Look for the line containing "- [How-To Setup" and the line containing "and one for" in the entries below. Copy those two and all lines between them exactly, leaving out pictures.

(Saved entries)
------------

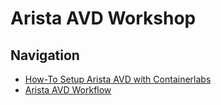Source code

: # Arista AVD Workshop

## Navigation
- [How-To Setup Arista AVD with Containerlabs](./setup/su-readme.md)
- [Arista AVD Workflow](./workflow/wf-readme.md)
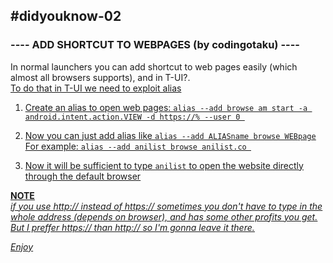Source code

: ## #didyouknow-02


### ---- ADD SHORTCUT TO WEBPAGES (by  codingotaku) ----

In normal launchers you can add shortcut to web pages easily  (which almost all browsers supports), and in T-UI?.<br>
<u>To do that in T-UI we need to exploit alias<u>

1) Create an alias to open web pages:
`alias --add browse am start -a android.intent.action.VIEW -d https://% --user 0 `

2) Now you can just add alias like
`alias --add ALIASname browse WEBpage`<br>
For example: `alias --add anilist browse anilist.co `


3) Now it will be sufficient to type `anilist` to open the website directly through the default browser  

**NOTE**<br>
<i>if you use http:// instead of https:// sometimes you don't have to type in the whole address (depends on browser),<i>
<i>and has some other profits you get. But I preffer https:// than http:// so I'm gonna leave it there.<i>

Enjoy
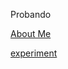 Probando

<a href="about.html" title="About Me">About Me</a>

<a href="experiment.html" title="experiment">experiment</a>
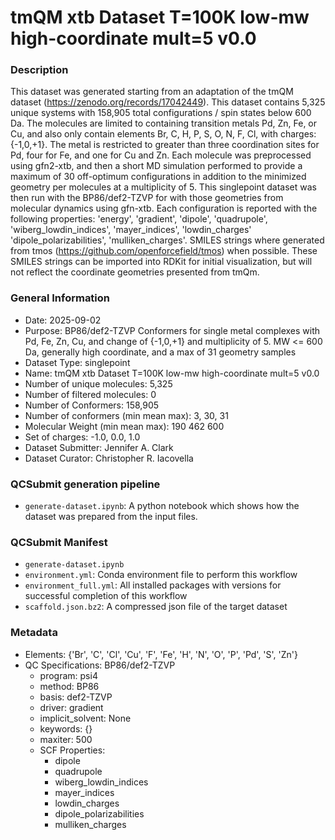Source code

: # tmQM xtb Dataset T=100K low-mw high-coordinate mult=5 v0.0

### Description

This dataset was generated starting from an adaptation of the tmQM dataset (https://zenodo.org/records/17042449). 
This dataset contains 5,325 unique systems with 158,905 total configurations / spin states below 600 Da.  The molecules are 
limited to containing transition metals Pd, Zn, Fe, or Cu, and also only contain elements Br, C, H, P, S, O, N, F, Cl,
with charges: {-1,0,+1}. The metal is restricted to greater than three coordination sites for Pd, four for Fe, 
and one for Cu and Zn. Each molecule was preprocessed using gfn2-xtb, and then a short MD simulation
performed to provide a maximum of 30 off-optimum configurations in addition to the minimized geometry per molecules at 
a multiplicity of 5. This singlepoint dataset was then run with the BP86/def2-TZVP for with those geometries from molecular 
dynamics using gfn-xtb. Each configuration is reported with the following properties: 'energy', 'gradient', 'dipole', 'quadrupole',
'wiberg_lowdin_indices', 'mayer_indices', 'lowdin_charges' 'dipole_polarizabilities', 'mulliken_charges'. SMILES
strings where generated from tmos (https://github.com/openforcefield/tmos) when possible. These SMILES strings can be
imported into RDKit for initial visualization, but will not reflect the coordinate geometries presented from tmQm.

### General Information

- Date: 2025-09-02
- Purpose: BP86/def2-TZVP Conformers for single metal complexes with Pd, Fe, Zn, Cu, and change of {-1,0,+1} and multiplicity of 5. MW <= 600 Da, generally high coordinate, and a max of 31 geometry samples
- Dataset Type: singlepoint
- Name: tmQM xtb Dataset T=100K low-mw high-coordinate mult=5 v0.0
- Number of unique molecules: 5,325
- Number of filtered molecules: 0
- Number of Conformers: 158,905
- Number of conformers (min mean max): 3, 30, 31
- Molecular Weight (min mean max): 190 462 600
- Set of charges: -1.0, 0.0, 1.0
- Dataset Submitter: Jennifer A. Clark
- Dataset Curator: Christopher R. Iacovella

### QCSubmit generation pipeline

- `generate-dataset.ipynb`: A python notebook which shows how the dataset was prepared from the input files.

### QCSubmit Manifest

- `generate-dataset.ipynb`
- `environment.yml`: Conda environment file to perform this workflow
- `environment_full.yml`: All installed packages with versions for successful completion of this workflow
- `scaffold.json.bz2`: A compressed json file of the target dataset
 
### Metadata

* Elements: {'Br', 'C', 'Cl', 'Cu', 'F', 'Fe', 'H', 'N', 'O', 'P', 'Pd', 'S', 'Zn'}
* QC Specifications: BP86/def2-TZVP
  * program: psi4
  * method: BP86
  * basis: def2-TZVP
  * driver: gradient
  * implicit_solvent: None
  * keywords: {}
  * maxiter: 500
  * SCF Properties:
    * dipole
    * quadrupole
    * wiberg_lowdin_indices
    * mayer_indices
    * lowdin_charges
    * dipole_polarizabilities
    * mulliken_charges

------------

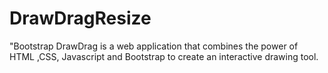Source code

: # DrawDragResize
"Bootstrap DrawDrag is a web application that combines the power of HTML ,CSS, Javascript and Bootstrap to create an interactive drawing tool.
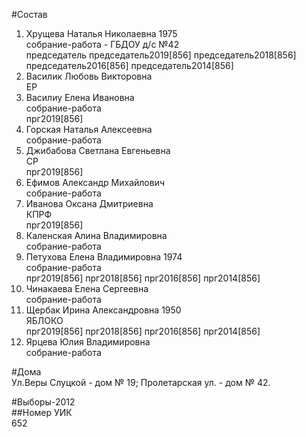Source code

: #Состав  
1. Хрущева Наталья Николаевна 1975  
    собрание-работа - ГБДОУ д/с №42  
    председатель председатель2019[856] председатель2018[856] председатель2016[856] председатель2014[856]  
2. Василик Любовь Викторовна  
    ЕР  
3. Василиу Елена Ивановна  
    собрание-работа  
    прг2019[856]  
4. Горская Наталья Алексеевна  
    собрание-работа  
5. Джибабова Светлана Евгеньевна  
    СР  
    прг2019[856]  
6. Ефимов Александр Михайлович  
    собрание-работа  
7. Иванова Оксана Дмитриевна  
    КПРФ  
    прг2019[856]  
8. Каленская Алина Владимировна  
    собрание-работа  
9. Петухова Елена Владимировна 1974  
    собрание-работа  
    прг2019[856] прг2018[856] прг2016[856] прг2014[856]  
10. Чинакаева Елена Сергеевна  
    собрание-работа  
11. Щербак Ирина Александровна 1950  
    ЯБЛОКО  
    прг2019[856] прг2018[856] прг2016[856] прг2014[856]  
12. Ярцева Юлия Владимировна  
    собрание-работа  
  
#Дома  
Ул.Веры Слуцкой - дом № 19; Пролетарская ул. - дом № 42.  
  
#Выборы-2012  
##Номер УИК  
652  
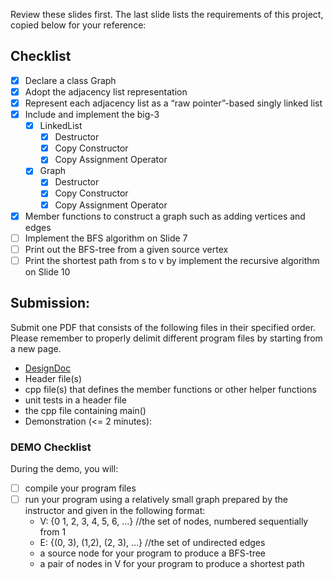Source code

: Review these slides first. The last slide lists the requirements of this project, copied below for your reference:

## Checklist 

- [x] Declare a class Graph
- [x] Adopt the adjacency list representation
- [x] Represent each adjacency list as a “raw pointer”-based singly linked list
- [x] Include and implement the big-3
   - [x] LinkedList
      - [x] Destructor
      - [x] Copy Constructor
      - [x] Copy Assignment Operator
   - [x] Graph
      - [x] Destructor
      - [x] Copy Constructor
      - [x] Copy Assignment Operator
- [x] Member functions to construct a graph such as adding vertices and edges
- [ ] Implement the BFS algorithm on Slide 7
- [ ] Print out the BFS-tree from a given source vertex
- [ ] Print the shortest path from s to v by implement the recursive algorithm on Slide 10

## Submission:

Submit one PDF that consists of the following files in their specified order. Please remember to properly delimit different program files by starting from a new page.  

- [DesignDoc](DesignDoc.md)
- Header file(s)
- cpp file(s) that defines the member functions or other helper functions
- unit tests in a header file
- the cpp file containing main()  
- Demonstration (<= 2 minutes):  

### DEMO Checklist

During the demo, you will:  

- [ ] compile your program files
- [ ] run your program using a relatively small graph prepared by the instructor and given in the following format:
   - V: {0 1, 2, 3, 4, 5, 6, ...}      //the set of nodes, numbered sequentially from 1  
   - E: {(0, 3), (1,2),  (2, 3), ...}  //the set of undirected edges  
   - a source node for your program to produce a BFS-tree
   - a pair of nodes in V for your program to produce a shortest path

------------

*Output for this task*
- [How-To Setup Arista AVD with Containerlabs](./setup/su-readme.md)
- [Arista AVD Workflow](./workflow/wf-readme.md)
Source code

: ## #didyouknow-02


### ---- ADD SHORTCUT TO WEBPAGES (by  codingotaku) ----

In normal launchers you can add shortcut to web pages easily  (which almost all browsers supports), and in T-UI?.<br>
<u>To do that in T-UI we need to exploit alias<u>

1) Create an alias to open web pages:
`alias --add browse am start -a android.intent.action.VIEW -d https://% --user 0 `

2) Now you can just add alias like
`alias --add ALIASname browse WEBpage`<br>
For example: `alias --add anilist browse anilist.co `


3) Now it will be sufficient to type `anilist` to open the website directly through the default browser  

**NOTE**<br>
<i>if you use http:// instead of https:// sometimes you don't have to type in the whole address (depends on browser),<i>
<i>and has some other profits you get. But I preffer https:// than http:// so I'm gonna leave it there.<i>

Enjoy
 Probando

<a href="about.html" title="About Me">About Me</a>

<a href="experiment.html" title="experiment">experiment</a>
Source code

: # tmQM xtb Dataset T=100K low-mw high-coordinate mult=5 v0.0

### Description

This dataset was generated starting from an adaptation of the tmQM dataset (https://zenodo.org/records/17042449). 
This dataset contains 5,325 unique systems with 158,905 total configurations / spin states below 600 Da.  The molecules are 
limited to containing transition metals Pd, Zn, Fe, or Cu, and also only contain elements Br, C, H, P, S, O, N, F, Cl,
with charges: {-1,0,+1}. The metal is restricted to greater than three coordination sites for Pd, four for Fe, 
and one for Cu and Zn. Each molecule was preprocessed using gfn2-xtb, and then a short MD simulation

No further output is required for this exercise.